Correlation Between Themac Resources and Medical Facilities
Can any of the company-specific risk be diversified away by investing in both Themac Resources and Medical Facilities at the same time? Although using a correlation coefficient on its own may not help to predict future stock returns, this module helps to understand the diversifiable risk of combining Themac Resources and Medical Facilities into the same portfolio, which is an essential part of the fundamental portfolio management process.
By analyzing existing cross correlation between Themac Resources Group and Medical Facilities, you can compare the effects of market volatilities on Themac Resources and Medical Facilities and check how they will diversify away market risk if combined in the same portfolio for a given time horizon. You can also utilize pair trading strategies of matching a long position in Themac Resources with a short position of Medical Facilities. Check out your portfolio center. Please also check ongoing floating volatility patterns of Themac Resources and Medical Facilities.

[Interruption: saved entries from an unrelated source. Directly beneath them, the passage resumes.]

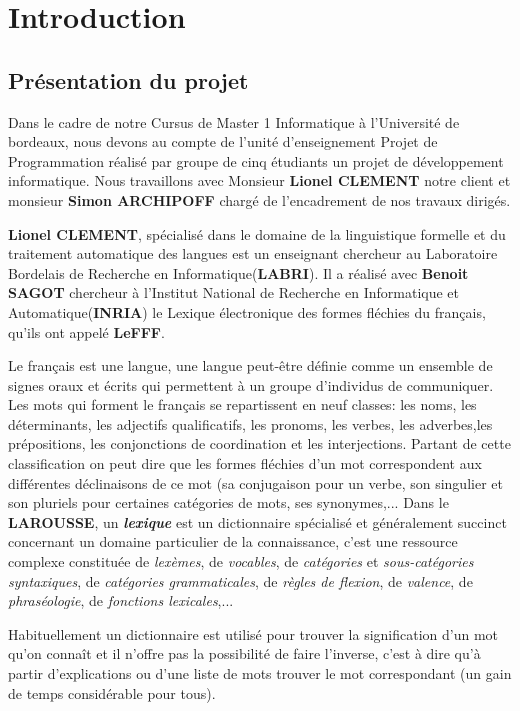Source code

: \clearpage
\setcounter{page}{1}
\pagestyle{plain}
\newpage
\section{Introduction}
\subsection{Présentation du projet}
Dans le cadre de notre Cursus de Master 1 Informatique à l'Université de bordeaux, nous devons au compte de l'unité d'enseignement Projet de Programmation réalisé par groupe de cinq étudiants un projet de développement informatique. Nous travaillons avec Monsieur \textbf{Lionel CLEMENT} notre client et monsieur \textbf{Simon ARCHIPOFF} chargé de l'encadrement de nos travaux dirigés.


{\textbf{Lionel CLEMENT}, spécialisé dans le domaine de la linguistique formelle et du traitement automatique des langues est un enseignant chercheur au Laboratoire Bordelais de Recherche en Informatique(\textbf{LABRI}). Il a réalisé avec \textbf{Benoit SAGOT} \cite{lefff_int} chercheur à l'Institut National de Recherche en Informatique et Automatique(\textbf{INRIA})  le Lexique électronique des formes fléchies du français, qu'ils ont appelé \textbf{LeFFF}\cite{tagset}\cite{lefff}.\par}
{Le français est une langue, une langue peut-être définie comme un ensemble de signes oraux et écrits qui permettent à un groupe d'individus de communiquer. Les mots qui forment le français se repartissent en neuf classes: les noms, les déterminants, les adjectifs qualificatifs, les pronoms, les verbes, les adverbes,les prépositions, les conjonctions de coordination et les interjections. Partant de cette classification on peut dire que les formes fléchies d'un mot correspondent aux différentes déclinaisons de ce mot (sa conjugaison pour un verbe, son singulier et son pluriels pour certaines catégories de mots, ses synonymes,...
Dans le \textbf{LAROUSSE}, un \textit{\bf lexique} est un dictionnaire spécialisé et généralement succinct concernant un domaine particulier de la connaissance, c'est une ressource complexe constituée de \textit{lexèmes}, de \textit{vocables}, de \textit{catégories} et \textit{sous-catégories syntaxiques}, de \textit{catégories grammaticales}, de \textit{règles de flexion}, de \textit{valence}, de \textit{phraséologie}, de \textit{fonctions lexicales},...\par}

{Habituellement un dictionnaire est utilisé pour trouver la signification d'un mot qu'on connaît et il n'offre pas la possibilité de faire l'inverse, c'est à dire qu'à partir d'explications ou d'une liste de mots trouver le mot correspondant (un gain de temps considérable pour tous).\par}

Diversification Opportunities for Themac Resources and Medical Facilities
-0.44 | Correlation Coefficient |
Very good diversification
The 3 months correlation between Themac and Medical is -0.44. Overlapping area represents the amount of risk that can be diversified away by holding Themac Resources Group and Medical Facilities in the same portfolio, assuming nothing else is changed. The correlation between historical prices or returns on Medical Facilities and Themac Resources is a relative statistical measure of the degree to which these equity instruments tend to move together. The correlation coefficient measures the extent to which returns on Themac Resources Group are associated (or correlated) with Medical Facilities. Values of the correlation coefficient range from -1 to +1, where. The correlation of zero (0) is possible when the price movement of Medical Facilities has no effect on the direction of Themac Resources i.e., Themac Resources and Medical Facilities go up and down completely randomly.
Pair Corralation between Themac Resources and Medical Facilities
Assuming the 90 days horizon Themac Resources Group is expected to generate 6.6 times more return on investment than Medical Facilities. However, Themac Resources is 6.6 times more volatile than Medical Facilities. It trades about 0.04 of its potential returns per unit of risk. Medical Facilities is currently generating about 0.1 per unit of risk. If you would invest 6.50 in Themac Resources Group on October 10, 2024 and sell it today you would lose (1.50) from holding Themac Resources Group or give up 23.08% of portfolio value over 90 days.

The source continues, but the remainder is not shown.